(Data provided Opens)

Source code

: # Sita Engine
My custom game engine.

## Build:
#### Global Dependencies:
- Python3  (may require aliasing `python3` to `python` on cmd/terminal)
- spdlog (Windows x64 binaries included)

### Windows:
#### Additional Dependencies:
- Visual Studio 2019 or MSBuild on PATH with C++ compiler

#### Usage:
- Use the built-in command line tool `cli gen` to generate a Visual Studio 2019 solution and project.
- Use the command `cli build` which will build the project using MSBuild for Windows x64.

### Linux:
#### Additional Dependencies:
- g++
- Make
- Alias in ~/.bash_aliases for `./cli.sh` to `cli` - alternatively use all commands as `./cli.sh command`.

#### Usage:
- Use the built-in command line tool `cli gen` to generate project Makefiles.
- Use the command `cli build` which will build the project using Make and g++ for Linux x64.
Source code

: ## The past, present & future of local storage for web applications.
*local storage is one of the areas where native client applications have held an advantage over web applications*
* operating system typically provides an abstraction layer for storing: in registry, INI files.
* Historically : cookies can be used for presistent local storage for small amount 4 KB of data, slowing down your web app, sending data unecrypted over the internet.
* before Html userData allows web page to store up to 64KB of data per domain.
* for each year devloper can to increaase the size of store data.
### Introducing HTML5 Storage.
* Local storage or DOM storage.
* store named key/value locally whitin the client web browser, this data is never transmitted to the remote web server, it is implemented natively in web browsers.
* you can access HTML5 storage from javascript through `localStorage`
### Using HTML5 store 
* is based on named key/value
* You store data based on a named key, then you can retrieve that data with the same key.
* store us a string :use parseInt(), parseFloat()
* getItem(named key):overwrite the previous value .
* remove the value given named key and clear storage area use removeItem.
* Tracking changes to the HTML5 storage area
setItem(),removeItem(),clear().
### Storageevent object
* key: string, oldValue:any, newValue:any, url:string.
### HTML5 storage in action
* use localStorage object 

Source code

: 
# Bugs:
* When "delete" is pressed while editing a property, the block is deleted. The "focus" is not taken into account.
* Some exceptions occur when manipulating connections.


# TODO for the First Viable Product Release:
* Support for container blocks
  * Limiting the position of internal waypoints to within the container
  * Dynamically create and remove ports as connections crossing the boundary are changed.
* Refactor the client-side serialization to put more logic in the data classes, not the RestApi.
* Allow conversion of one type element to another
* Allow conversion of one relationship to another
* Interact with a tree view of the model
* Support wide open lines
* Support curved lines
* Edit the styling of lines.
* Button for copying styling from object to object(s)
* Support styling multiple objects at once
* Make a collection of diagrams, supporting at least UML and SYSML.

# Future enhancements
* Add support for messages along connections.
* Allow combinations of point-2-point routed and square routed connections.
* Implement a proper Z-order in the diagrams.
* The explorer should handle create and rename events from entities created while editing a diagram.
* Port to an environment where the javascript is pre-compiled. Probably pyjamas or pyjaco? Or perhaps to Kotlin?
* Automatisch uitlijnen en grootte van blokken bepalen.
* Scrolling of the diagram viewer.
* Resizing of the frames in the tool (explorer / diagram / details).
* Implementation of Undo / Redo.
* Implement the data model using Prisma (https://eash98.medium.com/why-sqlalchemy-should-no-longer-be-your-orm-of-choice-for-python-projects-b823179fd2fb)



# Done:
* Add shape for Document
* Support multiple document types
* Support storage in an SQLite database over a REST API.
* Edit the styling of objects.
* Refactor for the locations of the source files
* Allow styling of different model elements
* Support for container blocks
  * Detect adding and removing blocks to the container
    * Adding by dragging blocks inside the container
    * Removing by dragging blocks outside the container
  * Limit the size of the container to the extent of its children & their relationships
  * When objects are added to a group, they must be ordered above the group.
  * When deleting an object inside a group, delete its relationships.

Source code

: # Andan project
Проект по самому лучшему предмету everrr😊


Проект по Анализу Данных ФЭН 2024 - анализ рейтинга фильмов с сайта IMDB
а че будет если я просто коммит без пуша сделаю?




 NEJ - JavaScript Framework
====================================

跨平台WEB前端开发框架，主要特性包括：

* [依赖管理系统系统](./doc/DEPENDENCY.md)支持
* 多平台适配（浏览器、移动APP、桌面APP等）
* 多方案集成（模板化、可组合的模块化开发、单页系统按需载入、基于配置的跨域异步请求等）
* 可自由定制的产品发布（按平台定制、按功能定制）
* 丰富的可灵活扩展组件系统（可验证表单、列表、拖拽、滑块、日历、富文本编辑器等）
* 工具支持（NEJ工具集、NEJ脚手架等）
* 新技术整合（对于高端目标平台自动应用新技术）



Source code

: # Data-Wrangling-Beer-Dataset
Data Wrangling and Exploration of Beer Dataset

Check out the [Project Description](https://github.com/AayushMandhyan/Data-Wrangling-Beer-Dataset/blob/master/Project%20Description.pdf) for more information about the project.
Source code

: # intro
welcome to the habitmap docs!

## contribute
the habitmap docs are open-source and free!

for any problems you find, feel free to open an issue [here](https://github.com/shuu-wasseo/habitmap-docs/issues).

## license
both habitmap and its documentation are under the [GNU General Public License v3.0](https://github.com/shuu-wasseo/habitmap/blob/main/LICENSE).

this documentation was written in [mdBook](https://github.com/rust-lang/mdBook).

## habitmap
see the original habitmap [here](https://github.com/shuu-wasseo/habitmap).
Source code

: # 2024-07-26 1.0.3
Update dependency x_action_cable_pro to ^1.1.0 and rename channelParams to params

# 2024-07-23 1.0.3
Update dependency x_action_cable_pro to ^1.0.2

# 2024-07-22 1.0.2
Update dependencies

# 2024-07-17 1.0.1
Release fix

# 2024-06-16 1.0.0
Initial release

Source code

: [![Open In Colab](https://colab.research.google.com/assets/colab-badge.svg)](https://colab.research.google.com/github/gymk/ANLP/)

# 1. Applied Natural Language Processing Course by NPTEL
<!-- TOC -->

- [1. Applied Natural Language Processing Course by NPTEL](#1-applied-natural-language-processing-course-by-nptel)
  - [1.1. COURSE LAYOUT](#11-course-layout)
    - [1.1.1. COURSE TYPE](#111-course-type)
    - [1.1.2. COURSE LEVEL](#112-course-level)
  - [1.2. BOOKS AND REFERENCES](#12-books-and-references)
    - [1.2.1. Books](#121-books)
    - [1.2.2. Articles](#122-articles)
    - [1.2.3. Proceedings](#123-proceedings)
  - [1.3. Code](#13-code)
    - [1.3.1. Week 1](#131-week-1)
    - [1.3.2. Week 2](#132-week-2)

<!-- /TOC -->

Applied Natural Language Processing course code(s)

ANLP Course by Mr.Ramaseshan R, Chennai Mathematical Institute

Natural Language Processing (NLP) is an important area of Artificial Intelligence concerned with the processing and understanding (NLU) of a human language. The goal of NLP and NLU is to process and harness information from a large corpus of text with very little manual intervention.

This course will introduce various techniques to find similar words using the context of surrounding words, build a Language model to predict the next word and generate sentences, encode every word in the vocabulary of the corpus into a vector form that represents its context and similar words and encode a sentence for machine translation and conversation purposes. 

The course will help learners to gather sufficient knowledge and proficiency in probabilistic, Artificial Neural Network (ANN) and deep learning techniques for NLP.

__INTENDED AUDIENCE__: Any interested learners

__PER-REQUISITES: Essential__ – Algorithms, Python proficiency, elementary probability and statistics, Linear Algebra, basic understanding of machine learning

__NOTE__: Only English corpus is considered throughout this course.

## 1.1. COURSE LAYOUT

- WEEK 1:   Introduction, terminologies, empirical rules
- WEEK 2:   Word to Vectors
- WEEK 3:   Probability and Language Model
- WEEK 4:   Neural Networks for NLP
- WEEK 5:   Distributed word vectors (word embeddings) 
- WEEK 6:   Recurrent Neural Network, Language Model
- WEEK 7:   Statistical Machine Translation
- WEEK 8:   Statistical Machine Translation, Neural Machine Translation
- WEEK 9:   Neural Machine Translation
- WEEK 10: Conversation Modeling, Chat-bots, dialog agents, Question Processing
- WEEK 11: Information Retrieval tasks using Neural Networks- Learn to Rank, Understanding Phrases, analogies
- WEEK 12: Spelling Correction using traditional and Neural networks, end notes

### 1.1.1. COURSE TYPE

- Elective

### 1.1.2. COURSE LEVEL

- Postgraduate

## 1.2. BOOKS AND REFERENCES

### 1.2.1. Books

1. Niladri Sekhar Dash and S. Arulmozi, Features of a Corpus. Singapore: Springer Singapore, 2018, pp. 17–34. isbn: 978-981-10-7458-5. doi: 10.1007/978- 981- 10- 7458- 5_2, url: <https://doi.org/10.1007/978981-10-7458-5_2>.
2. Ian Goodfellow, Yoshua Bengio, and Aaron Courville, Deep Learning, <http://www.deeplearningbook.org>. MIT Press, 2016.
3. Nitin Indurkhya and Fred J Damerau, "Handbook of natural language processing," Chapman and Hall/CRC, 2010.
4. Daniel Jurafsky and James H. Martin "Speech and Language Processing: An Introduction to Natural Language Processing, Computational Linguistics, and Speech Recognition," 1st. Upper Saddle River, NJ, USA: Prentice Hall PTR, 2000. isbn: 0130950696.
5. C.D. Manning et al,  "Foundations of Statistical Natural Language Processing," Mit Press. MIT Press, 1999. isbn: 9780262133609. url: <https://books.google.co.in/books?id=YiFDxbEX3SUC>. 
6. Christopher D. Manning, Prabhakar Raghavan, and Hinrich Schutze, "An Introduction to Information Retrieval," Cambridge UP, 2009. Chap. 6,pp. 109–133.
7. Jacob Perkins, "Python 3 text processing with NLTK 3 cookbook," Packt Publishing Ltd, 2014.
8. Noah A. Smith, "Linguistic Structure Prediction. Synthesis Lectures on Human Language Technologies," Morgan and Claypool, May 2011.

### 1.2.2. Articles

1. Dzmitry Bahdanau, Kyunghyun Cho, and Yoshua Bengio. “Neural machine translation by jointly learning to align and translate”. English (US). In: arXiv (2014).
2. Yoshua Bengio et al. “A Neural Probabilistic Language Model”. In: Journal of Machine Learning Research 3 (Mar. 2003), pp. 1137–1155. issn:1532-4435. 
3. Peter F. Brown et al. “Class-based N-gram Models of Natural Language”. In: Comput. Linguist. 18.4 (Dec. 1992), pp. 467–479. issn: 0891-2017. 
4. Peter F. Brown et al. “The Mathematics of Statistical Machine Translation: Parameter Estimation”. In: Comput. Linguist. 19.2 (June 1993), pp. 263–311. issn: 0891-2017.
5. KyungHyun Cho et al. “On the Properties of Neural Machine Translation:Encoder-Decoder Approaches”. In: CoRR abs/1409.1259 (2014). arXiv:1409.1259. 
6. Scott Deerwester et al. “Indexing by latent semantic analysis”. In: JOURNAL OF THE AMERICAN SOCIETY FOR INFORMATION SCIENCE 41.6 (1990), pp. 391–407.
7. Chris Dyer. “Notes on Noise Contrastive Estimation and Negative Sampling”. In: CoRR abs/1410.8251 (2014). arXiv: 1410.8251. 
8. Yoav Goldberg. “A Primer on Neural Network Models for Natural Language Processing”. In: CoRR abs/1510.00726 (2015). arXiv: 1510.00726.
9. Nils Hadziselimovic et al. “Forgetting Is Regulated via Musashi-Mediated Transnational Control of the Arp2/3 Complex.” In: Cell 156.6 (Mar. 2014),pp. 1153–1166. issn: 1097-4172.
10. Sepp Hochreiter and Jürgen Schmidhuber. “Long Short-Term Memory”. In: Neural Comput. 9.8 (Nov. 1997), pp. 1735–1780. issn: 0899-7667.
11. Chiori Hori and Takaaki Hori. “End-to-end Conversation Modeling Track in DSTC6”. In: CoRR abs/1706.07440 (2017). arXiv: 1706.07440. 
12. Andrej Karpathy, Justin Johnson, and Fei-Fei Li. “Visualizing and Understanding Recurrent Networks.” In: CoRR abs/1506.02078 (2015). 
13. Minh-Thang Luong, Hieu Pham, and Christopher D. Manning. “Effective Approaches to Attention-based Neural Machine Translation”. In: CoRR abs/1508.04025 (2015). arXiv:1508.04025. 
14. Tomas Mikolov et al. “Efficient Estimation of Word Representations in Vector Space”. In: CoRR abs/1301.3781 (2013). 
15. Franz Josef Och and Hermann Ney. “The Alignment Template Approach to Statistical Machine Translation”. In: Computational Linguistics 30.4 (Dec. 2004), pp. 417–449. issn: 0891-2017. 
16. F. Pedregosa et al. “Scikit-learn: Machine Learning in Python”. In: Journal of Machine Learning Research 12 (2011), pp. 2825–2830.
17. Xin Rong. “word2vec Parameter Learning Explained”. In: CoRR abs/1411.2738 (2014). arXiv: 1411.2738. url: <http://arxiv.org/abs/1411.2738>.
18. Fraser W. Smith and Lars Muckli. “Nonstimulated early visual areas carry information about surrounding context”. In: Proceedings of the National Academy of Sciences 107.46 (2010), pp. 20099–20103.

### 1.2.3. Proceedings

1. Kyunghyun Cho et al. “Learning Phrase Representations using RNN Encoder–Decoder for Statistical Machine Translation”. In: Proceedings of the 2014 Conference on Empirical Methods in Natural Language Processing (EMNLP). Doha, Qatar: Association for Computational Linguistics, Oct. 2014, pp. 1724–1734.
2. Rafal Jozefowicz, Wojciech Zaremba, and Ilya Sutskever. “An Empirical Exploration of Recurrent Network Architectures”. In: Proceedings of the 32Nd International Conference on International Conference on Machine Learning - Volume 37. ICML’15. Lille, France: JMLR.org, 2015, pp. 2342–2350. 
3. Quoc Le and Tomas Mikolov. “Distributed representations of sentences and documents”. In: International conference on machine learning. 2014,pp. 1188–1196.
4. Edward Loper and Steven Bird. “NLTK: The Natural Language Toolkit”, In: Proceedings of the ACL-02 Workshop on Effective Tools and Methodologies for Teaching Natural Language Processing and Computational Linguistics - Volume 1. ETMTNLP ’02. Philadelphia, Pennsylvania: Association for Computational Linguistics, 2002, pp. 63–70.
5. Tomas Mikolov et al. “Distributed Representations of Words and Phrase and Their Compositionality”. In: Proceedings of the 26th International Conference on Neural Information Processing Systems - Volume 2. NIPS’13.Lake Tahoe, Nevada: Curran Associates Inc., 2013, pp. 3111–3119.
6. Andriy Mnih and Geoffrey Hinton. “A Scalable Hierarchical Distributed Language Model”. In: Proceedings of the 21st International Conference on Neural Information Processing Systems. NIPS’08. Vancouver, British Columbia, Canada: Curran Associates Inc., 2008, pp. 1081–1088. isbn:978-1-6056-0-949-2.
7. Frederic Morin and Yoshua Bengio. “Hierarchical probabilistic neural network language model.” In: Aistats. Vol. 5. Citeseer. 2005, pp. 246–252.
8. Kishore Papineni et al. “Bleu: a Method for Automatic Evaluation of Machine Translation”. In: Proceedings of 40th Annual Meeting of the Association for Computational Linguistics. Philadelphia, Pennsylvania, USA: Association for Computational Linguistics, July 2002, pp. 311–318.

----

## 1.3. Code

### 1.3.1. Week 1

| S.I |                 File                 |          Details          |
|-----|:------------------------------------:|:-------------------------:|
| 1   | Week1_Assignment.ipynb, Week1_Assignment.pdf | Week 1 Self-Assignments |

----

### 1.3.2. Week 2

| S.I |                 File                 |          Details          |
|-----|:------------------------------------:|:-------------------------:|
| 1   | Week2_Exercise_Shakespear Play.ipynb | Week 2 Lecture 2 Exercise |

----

(Data provided Closes)

Task requirements
In the records above, find every line with the word "inside" and copy it.

Exercise output
    * Adding by dragging blocks inside the container
  * When deleting an object inside a group, delete its relationships.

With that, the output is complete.